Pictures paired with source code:
★ ★ ★ ★
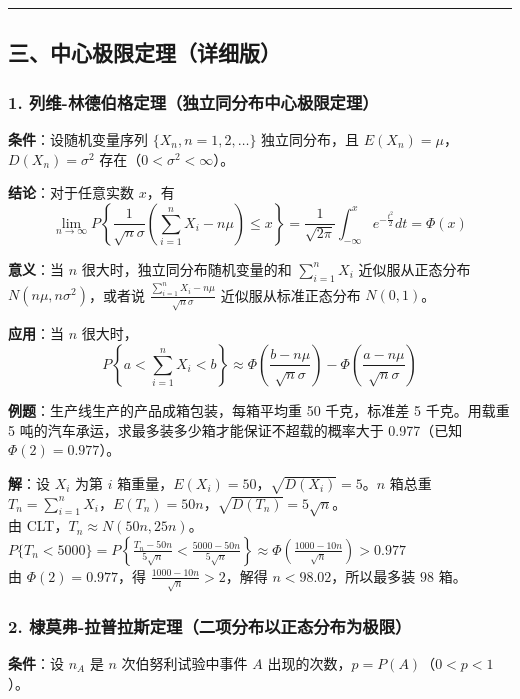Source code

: \documentclass[12pt,a4paper]{ctexart}
\begin{document}
\vspace{1em}\hrule\vspace{1em}

\subsection{三、中心极限定理（详细版）}

\subsubsection{1. 列维-林德伯格定理（独立同分布中心极限定理）}
\textbf{条件}：设随机变量序列 $\{X_n, n = 1, 2, \dots\}$ 独立同分布，且 $E(X_n) = \mu$，$D(X_n) = \sigma^2$ 存在（$0 < \sigma^2 < \infty$）。

\textbf{结论}：对于任意实数 $x$，有
\[ \lim_{n \to \infty} P\left\{\frac{1}{\sqrt{n}\sigma} \left(\sum_{i=1}^n X_i - n\mu\right) \le x\right\} = \frac{1}{\sqrt{2\pi}} \int_{-\infty}^x e^{-\frac{t^2}{2}} dt = \Phi(x) \]

\textbf{意义}：当 $n$ 很大时，独立同分布随机变量的和 $\sum_{i=1}^n X_i$ 近似服从正态分布 $N(n\mu, n\sigma^2)$，或者说 $\frac{\sum_{i=1}^n X_i - n\mu}{\sqrt{n}\sigma}$ 近似服从标准正态分布 $N(0, 1)$。

\textbf{应用}：当 $n$ 很大时，
\[ P\left\{a < \sum_{i=1}^n X_i < b\right\} \approx \Phi\left(\frac{b - n\mu}{\sqrt{n}\sigma}\right) - \Phi\left(\frac{a - n\mu}{\sqrt{n}\sigma}\right) \]

\textbf{例题}：生产线生产的产品成箱包装，每箱平均重 50 千克，标准差 5 千克。用载重 5 吨的汽车承运，求最多装多少箱才能保证不超载的概率大于 0.977（已知 $\Phi(2) = 0.977$）。

\textbf{解}：设 $X_i$ 为第 $i$ 箱重量，$E(X_i)=50$，$\sqrt{D(X_i)}=5$。$n$ 箱总重 $T_n = \sum_{i=1}^n X_i$，$E(T_n)=50n$，$\sqrt{D(T_n)}=5\sqrt{n}$。\\
由 CLT，$T_n \approx N(50n, 25n)$。\\
$P\{T_n < 5000\} = P\left\{\frac{T_n - 50n}{5\sqrt{n}} < \frac{5000 - 50n}{5\sqrt{n}}\right\} \approx \Phi\left(\frac{1000 - 10n}{\sqrt{n}}\right) > 0.977$\\
由 $\Phi(2)=0.977$，得 $\frac{1000 - 10n}{\sqrt{n}} > 2$，解得 $n < 98.02$，所以最多装 $\boxed{98}$ 箱。

\subsubsection{2. 棣莫弗-拉普拉斯定理（二项分布以正态分布为极限）}
\textbf{条件}：设 $n_A$ 是 $n$ 次伯努利试验中事件 $A$ 出现的次数，$p = P(A)$（$0 < p < 1$）。
\end{document}
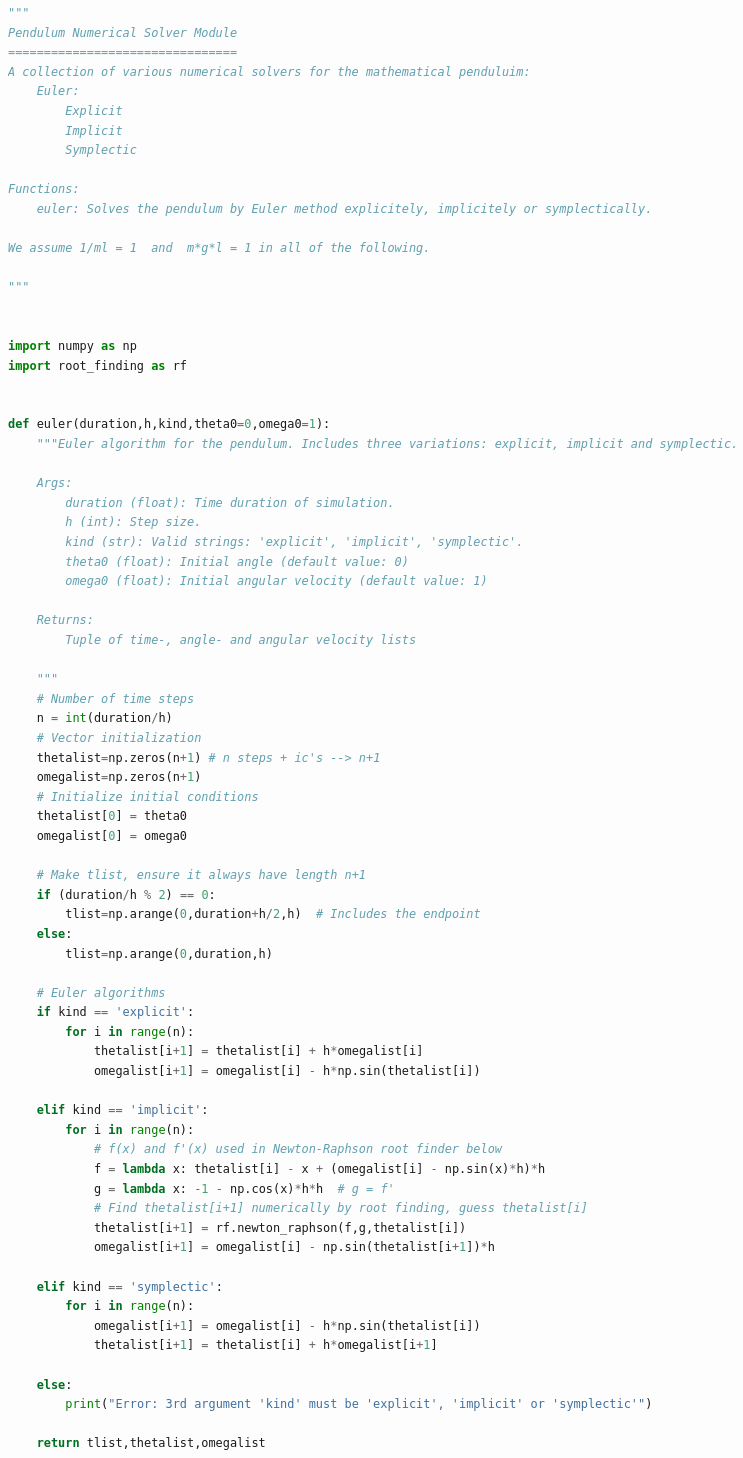 \begin{adjustwidth*}{0cm}{-0.4cm}
\begin{lstlisting}[language=Python]
"""
Pendulum Numerical Solver Module
================================
A collection of various numerical solvers for the mathematical penduluim:
    Euler:
        Explicit
        Implicit
        Symplectic

Functions:
    euler: Solves the pendulum by Euler method explicitely, implicitely or symplectically.

We assume 1/ml = 1  and  m*g*l = 1 in all of the following.

"""


import numpy as np
import root_finding as rf


def euler(duration,h,kind,theta0=0,omega0=1):
    """Euler algorithm for the pendulum. Includes three variations: explicit, implicit and symplectic.

    Args:
        duration (float): Time duration of simulation.
        h (int): Step size.
        kind (str): Valid strings: 'explicit', 'implicit', 'symplectic'.
        theta0 (float): Initial angle (default value: 0)
        omega0 (float): Initial angular velocity (default value: 1)

    Returns:
        Tuple of time-, angle- and angular velocity lists
    
    """
    # Number of time steps
    n = int(duration/h)
    # Vector initialization
    thetalist=np.zeros(n+1) # n steps + ic's --> n+1
    omegalist=np.zeros(n+1)
    # Initialize initial conditions
    thetalist[0] = theta0
    omegalist[0] = omega0

    # Make tlist, ensure it always have length n+1
    if (duration/h % 2) == 0:
        tlist=np.arange(0,duration+h/2,h)  # Includes the endpoint
    else:
        tlist=np.arange(0,duration,h)

    # Euler algorithms
    if kind == 'explicit':
        for i in range(n):
            thetalist[i+1] = thetalist[i] + h*omegalist[i]
            omegalist[i+1] = omegalist[i] - h*np.sin(thetalist[i])

    elif kind == 'implicit':
        for i in range(n):
            # f(x) and f'(x) used in Newton-Raphson root finder below
            f = lambda x: thetalist[i] - x + (omegalist[i] - np.sin(x)*h)*h
            g = lambda x: -1 - np.cos(x)*h*h  # g = f'
            # Find thetalist[i+1] numerically by root finding, guess thetalist[i]
            thetalist[i+1] = rf.newton_raphson(f,g,thetalist[i])
            omegalist[i+1] = omegalist[i] - np.sin(thetalist[i+1])*h
    
    elif kind == 'symplectic':
        for i in range(n):
            omegalist[i+1] = omegalist[i] - h*np.sin(thetalist[i])
            thetalist[i+1] = thetalist[i] + h*omegalist[i+1]
    
    else:
        print("Error: 3rd argument 'kind' must be 'explicit', 'implicit' or 'symplectic'")
    
    return tlist,thetalist,omegalist
\end{lstlisting}
\end{adjustwidth*}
★ ★ ★ ★
Please reproduce the entries above exactly, from their first line to the line holding "euler: Solves the" inclusive, and nothing else; the pictures stay out.

Response to this exercise:
Source code

: \documentclass[12pt,a4paper]{ctexart}
\begin{document}
\vspace{1em}\hrule\vspace{1em}

\subsection{三、中心极限定理（详细版）}

\subsubsection{1. 列维-林德伯格定理（独立同分布中心极限定理）}
\textbf{条件}：设随机变量序列 $\{X_n, n = 1, 2, \dots\}$ 独立同分布，且 $E(X_n) = \mu$，$D(X_n) = \sigma^2$ 存在（$0 < \sigma^2 < \infty$）。

\textbf{结论}：对于任意实数 $x$，有
\[ \lim_{n \to \infty} P\left\{\frac{1}{\sqrt{n}\sigma} \left(\sum_{i=1}^n X_i - n\mu\right) \le x\right\} = \frac{1}{\sqrt{2\pi}} \int_{-\infty}^x e^{-\frac{t^2}{2}} dt = \Phi(x) \]

\textbf{意义}：当 $n$ 很大时，独立同分布随机变量的和 $\sum_{i=1}^n X_i$ 近似服从正态分布 $N(n\mu, n\sigma^2)$，或者说 $\frac{\sum_{i=1}^n X_i - n\mu}{\sqrt{n}\sigma}$ 近似服从标准正态分布 $N(0, 1)$。

\textbf{应用}：当 $n$ 很大时，
\[ P\left\{a < \sum_{i=1}^n X_i < b\right\} \approx \Phi\left(\frac{b - n\mu}{\sqrt{n}\sigma}\right) - \Phi\left(\frac{a - n\mu}{\sqrt{n}\sigma}\right) \]

\textbf{例题}：生产线生产的产品成箱包装，每箱平均重 50 千克，标准差 5 千克。用载重 5 吨的汽车承运，求最多装多少箱才能保证不超载的概率大于 0.977（已知 $\Phi(2) = 0.977$）。

\textbf{解}：设 $X_i$ 为第 $i$ 箱重量，$E(X_i)=50$，$\sqrt{D(X_i)}=5$。$n$ 箱总重 $T_n = \sum_{i=1}^n X_i$，$E(T_n)=50n$，$\sqrt{D(T_n)}=5\sqrt{n}$。\\
由 CLT，$T_n \approx N(50n, 25n)$。\\
$P\{T_n < 5000\} = P\left\{\frac{T_n - 50n}{5\sqrt{n}} < \frac{5000 - 50n}{5\sqrt{n}}\right\} \approx \Phi\left(\frac{1000 - 10n}{\sqrt{n}}\right) > 0.977$\\
由 $\Phi(2)=0.977$，得 $\frac{1000 - 10n}{\sqrt{n}} > 2$，解得 $n < 98.02$，所以最多装 $\boxed{98}$ 箱。

\subsubsection{2. 棣莫弗-拉普拉斯定理（二项分布以正态分布为极限）}
\textbf{条件}：设 $n_A$ 是 $n$ 次伯努利试验中事件 $A$ 出现的次数，$p = P(A)$（$0 < p < 1$）。
\end{document}
 \begin{adjustwidth*}{0cm}{-0.4cm}
\begin{lstlisting}[language=Python]
"""
Pendulum Numerical Solver Module
================================
A collection of various numerical solvers for the mathematical penduluim:
    Euler:
        Explicit
        Implicit
        Symplectic

Functions:
    euler: Solves the pendulum by Euler method explicitely, implicitely or symplectically.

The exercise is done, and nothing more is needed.